(Beginning of Data records)

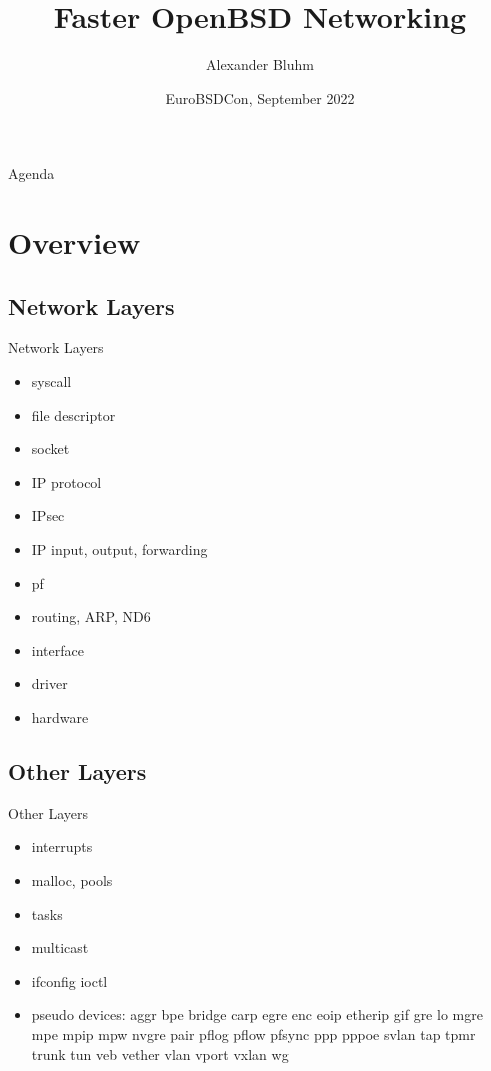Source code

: \documentclass[14pt,aspectratio=169]{beamer}
\author{Alexander Bluhm}
\title{Faster OpenBSD Networking}
\institute{bluhm@openbsd.org}
\date{EuroBSDCon, September 2022}
\begin{document}
\begin{frame}
\titlepage
\end{frame}

\begin{frame}{Agenda}
\setcounter{tocdepth}{1}
\tableofcontents
\end{frame}

\section{Overview}

\subsection{Network Layers}
\begin{frame}{Network Layers}
\begin{itemize}
\item syscall
\item file descriptor
\item socket
\item IP protocol
\item IPsec
\item IP input, output, forwarding
\item pf
\item routing, ARP, ND6
\item interface
\item driver
\item hardware
\end{itemize}
\end{frame}

\subsection{Other Layers}
\begin{frame}{Other Layers}
\begin{itemize}
\item interrupts
\item malloc, pools
\item tasks
\item multicast
\item ifconfig ioctl
\item pseudo devices:
    aggr bpe bridge carp egre enc eoip etherip gif gre lo mgre mpe
    mpip mpw nvgre pair pflog pflow pfsync ppp pppoe svlan tap tpmr
    trunk tun veb vether vlan vport vxlan wg
\end{itemize}
\end{frame}
\end{document}

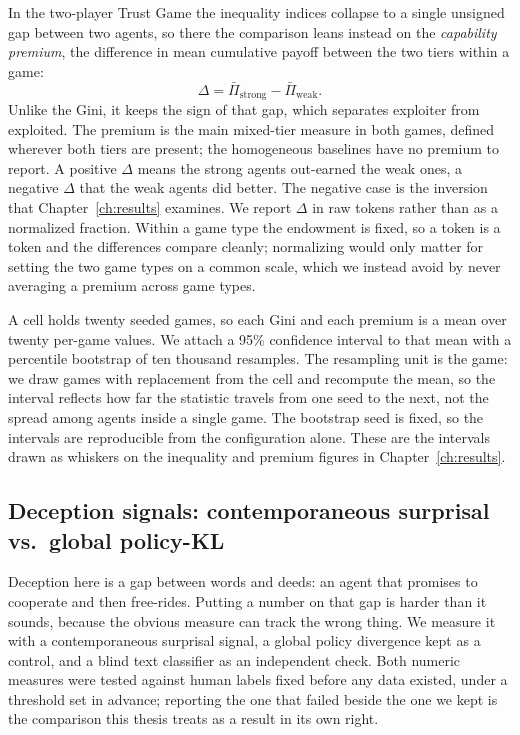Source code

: In the two-player Trust Game the inequality indices collapse to a single unsigned
gap between two agents, so there the comparison leans instead on the
\emph{capability premium}, the difference in mean cumulative payoff between the two
tiers within a game:
\[
  \Delta = \bar{\Pi}_{\mathrm{strong}} - \bar{\Pi}_{\mathrm{weak}}.
\]
Unlike the Gini, it keeps the sign of that gap, which separates exploiter from
exploited. The premium is the main mixed-tier measure in both games, defined
wherever both tiers are present; the homogeneous baselines have no premium to
report. A positive $\Delta$ means the strong agents out-earned the weak ones, a
negative $\Delta$ that the weak agents did better. The negative case is the
inversion that Chapter~\ref{ch:results} examines. We report $\Delta$ in raw tokens
rather than as a normalized fraction. Within a game type the endowment is fixed,
so a token is a token and the differences compare cleanly; normalizing would only
matter for setting the two game types on a common scale, which we instead avoid by
never averaging a premium across game types.

A cell holds twenty seeded games, so each Gini and each premium is a mean over
twenty per-game values. We attach a 95\% confidence interval to that mean with a
percentile bootstrap of ten thousand resamples. The resampling unit is the game:
we draw games with replacement from the cell and recompute the mean, so the
interval reflects how far the statistic travels from one seed to the next, not
the spread among agents inside a single game. The bootstrap seed is fixed, so the
intervals are reproducible from the configuration alone. These are the intervals
drawn as whiskers on the inequality and premium figures in
Chapter~\ref{ch:results}.

\subsection{Deception signals: contemporaneous surprisal vs.\ global policy-KL}
\label{subsec:deception}

Deception here is a gap between words and deeds: an agent that promises to
cooperate and then free-rides. Putting a number on
that gap is harder than it sounds, because the obvious measure can track the
wrong thing. We measure it with a contemporaneous surprisal signal, a global
policy divergence kept as a control, and a blind text classifier as an
independent check. Both numeric measures were tested against human labels fixed
before any data existed, under a threshold set in advance; reporting the one that
failed beside the one we kept is the comparison this thesis treats as a result in
its own right.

(End of Data records)

__Your task__
Print every record exactly, without the pictures.

__Written response__
Source code

: \documentclass[14pt,aspectratio=169]{beamer}
\author{Alexander Bluhm}
\title{Faster OpenBSD Networking}
\institute{bluhm@openbsd.org}
\date{EuroBSDCon, September 2022}
\begin{document}
\begin{frame}
\titlepage
\end{frame}

\begin{frame}{Agenda}
\setcounter{tocdepth}{1}
\tableofcontents
\end{frame}

\section{Overview}

\subsection{Network Layers}
\begin{frame}{Network Layers}
\begin{itemize}
\item syscall
\item file descriptor
\item socket
\item IP protocol
\item IPsec
\item IP input, output, forwarding
\item pf
\item routing, ARP, ND6
\item interface
\item driver
\item hardware
\end{itemize}
\end{frame}

\subsection{Other Layers}
\begin{frame}{Other Layers}
\begin{itemize}
\item interrupts
\item malloc, pools
\item tasks
\item multicast
\item ifconfig ioctl
\item pseudo devices:
    aggr bpe bridge carp egre enc eoip etherip gif gre lo mgre mpe
    mpip mpw nvgre pair pflog pflow pfsync ppp pppoe svlan tap tpmr
    trunk tun veb vether vlan vport vxlan wg
\end{itemize}
\end{frame}
\end{document}

Source code

: In the two-player Trust Game the inequality indices collapse to a single unsigned
gap between two agents, so there the comparison leans instead on the
\emph{capability premium}, the difference in mean cumulative payoff between the two
tiers within a game:
\[
  \Delta = \bar{\Pi}_{\mathrm{strong}} - \bar{\Pi}_{\mathrm{weak}}.
\]
Unlike the Gini, it keeps the sign of that gap, which separates exploiter from
exploited. The premium is the main mixed-tier measure in both games, defined
wherever both tiers are present; the homogeneous baselines have no premium to
report. A positive $\Delta$ means the strong agents out-earned the weak ones, a
negative $\Delta$ that the weak agents did better. The negative case is the
inversion that Chapter~\ref{ch:results} examines. We report $\Delta$ in raw tokens
rather than as a normalized fraction. Within a game type the endowment is fixed,
so a token is a token and the differences compare cleanly; normalizing would only
matter for setting the two game types on a common scale, which we instead avoid by
never averaging a premium across game types.

A cell holds twenty seeded games, so each Gini and each premium is a mean over
twenty per-game values. We attach a 95\% confidence interval to that mean with a
percentile bootstrap of ten thousand resamples. The resampling unit is the game:
we draw games with replacement from the cell and recompute the mean, so the
interval reflects how far the statistic travels from one seed to the next, not
the spread among agents inside a single game. The bootstrap seed is fixed, so the
intervals are reproducible from the configuration alone. These are the intervals
drawn as whiskers on the inequality and premium figures in
Chapter~\ref{ch:results}.

\subsection{Deception signals: contemporaneous surprisal vs.\ global policy-KL}
\label{subsec:deception}

Deception here is a gap between words and deeds: an agent that promises to
cooperate and then free-rides. Putting a number on
that gap is harder than it sounds, because the obvious measure can track the
wrong thing. We measure it with a contemporaneous surprisal signal, a global
policy divergence kept as a control, and a blind text classifier as an
independent check. Both numeric measures were tested against human labels fixed
before any data existed, under a threshold set in advance; reporting the one that
failed beside the one we kept is the comparison this thesis treats as a result in
its own right.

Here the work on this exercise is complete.